(Saved data entries)
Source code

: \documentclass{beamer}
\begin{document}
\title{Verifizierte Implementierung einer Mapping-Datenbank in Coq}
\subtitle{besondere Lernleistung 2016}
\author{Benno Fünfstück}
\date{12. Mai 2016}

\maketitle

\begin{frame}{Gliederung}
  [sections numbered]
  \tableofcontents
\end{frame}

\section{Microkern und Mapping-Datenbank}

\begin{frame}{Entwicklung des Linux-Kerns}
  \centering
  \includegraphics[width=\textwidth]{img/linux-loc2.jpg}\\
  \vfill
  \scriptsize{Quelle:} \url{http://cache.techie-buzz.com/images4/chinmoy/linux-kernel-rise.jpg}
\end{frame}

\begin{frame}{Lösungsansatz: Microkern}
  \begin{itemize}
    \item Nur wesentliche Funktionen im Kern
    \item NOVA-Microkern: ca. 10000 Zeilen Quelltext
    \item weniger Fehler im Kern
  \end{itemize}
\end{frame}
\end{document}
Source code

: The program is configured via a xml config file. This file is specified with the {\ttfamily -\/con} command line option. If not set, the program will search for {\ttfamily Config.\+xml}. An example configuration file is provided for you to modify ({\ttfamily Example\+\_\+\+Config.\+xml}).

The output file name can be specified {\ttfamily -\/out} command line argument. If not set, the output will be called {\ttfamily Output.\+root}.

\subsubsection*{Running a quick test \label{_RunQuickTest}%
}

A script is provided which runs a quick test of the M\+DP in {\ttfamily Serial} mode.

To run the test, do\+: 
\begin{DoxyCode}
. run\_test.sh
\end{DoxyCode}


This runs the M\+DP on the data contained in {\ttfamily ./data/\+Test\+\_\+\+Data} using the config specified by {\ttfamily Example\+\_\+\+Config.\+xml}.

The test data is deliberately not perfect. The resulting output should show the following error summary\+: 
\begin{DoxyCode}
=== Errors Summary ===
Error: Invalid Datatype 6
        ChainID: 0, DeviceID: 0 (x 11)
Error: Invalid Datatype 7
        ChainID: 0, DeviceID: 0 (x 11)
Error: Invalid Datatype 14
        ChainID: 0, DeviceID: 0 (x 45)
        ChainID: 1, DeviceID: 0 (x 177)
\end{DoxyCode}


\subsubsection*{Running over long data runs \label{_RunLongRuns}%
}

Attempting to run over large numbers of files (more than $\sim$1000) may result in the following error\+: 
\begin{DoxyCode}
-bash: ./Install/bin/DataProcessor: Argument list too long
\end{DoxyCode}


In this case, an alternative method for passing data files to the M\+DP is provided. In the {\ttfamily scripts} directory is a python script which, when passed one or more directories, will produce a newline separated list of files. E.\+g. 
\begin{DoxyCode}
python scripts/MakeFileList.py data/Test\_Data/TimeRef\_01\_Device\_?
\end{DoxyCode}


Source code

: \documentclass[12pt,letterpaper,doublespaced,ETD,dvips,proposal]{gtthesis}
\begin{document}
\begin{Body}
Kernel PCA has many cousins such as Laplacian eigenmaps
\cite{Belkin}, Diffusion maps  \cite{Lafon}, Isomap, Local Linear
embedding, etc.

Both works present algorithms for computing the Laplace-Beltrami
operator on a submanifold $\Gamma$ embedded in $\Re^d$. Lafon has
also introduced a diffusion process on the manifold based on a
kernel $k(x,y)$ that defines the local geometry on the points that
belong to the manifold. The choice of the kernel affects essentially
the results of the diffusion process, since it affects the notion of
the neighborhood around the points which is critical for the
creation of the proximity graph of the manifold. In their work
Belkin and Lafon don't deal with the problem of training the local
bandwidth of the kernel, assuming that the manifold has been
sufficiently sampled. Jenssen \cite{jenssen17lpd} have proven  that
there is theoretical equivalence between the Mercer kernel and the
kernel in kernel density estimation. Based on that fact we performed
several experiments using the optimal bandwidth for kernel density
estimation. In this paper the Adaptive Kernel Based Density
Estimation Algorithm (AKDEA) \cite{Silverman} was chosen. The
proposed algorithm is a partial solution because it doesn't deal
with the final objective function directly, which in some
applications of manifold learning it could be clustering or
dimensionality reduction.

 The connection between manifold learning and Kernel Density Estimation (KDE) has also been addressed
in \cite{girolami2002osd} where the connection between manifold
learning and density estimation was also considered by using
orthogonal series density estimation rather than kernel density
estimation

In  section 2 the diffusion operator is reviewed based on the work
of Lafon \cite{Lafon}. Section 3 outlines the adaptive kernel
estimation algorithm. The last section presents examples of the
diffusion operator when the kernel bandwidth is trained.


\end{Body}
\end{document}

◆ **What you should do**: Extract every line above containing the word "also".

◆ **Final answer**:
also introduced a diffusion process on the manifold based on a
 The connection between manifold learning and Kernel Density Estimation (KDE) has also been addressed
learning and density estimation was also considered by using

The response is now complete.